Plain-text document sources
━━━━━━━━━━━━━━━━━━━━

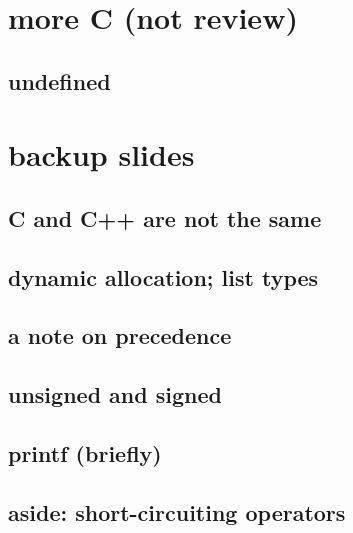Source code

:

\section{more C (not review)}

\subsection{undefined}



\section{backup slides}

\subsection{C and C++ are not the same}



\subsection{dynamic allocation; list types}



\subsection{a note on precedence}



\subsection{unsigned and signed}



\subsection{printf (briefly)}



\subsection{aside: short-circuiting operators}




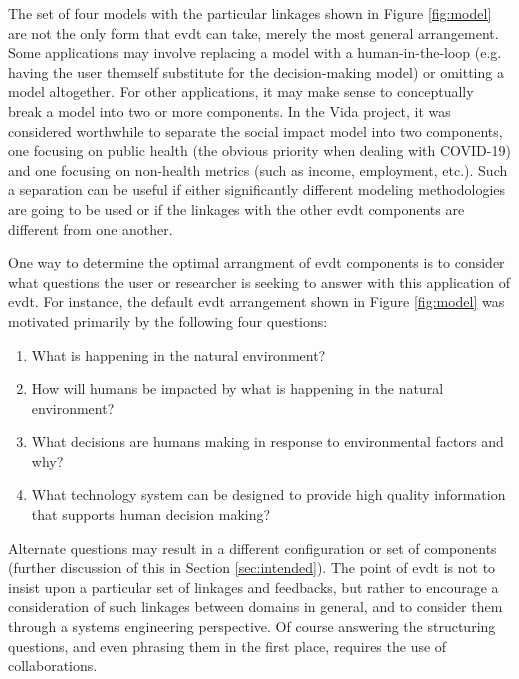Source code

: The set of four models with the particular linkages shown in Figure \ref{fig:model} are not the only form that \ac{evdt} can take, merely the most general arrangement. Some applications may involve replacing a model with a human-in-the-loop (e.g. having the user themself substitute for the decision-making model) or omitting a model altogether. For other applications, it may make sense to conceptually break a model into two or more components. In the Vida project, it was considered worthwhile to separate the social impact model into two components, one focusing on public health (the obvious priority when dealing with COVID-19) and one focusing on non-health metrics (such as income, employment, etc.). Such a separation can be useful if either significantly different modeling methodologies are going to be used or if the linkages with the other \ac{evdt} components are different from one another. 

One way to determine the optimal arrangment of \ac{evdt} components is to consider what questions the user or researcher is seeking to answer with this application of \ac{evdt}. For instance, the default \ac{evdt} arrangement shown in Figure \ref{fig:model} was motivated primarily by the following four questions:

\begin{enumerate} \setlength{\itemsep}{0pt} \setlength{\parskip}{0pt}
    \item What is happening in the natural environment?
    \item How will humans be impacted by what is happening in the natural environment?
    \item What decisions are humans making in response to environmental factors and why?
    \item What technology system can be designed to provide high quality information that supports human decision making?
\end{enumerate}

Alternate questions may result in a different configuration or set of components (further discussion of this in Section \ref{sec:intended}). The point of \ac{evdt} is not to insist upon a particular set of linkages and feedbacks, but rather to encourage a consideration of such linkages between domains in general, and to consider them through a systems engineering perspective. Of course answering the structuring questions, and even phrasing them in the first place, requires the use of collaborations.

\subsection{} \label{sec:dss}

━━━━━━━━━━━━━━━━━━━━

For every record above, repeat the text exactly and omit any picture.

> _REPLY_:
Source code

:

\section{more C (not review)}

\subsection{undefined}



\section{backup slides}

\subsection{C and C++ are not the same}



\subsection{dynamic allocation; list types}



\subsection{a note on precedence}



\subsection{unsigned and signed}



\subsection{printf (briefly)}



\subsection{aside: short-circuiting operators}




Source code

: The set of four models with the particular linkages shown in Figure \ref{fig:model} are not the only form that \ac{evdt} can take, merely the most general arrangement. Some applications may involve replacing a model with a human-in-the-loop (e.g. having the user themself substitute for the decision-making model) or omitting a model altogether. For other applications, it may make sense to conceptually break a model into two or more components. In the Vida project, it was considered worthwhile to separate the social impact model into two components, one focusing on public health (the obvious priority when dealing with COVID-19) and one focusing on non-health metrics (such as income, employment, etc.). Such a separation can be useful if either significantly different modeling methodologies are going to be used or if the linkages with the other \ac{evdt} components are different from one another. 

One way to determine the optimal arrangment of \ac{evdt} components is to consider what questions the user or researcher is seeking to answer with this application of \ac{evdt}. For instance, the default \ac{evdt} arrangement shown in Figure \ref{fig:model} was motivated primarily by the following four questions:

\begin{enumerate} \setlength{\itemsep}{0pt} \setlength{\parskip}{0pt}
    \item What is happening in the natural environment?
    \item How will humans be impacted by what is happening in the natural environment?
    \item What decisions are humans making in response to environmental factors and why?
    \item What technology system can be designed to provide high quality information that supports human decision making?
\end{enumerate}

Alternate questions may result in a different configuration or set of components (further discussion of this in Section \ref{sec:intended}). The point of \ac{evdt} is not to insist upon a particular set of linkages and feedbacks, but rather to encourage a consideration of such linkages between domains in general, and to consider them through a systems engineering perspective. Of course answering the structuring questions, and even phrasing them in the first place, requires the use of collaborations.

\subsection{} \label{sec:dss}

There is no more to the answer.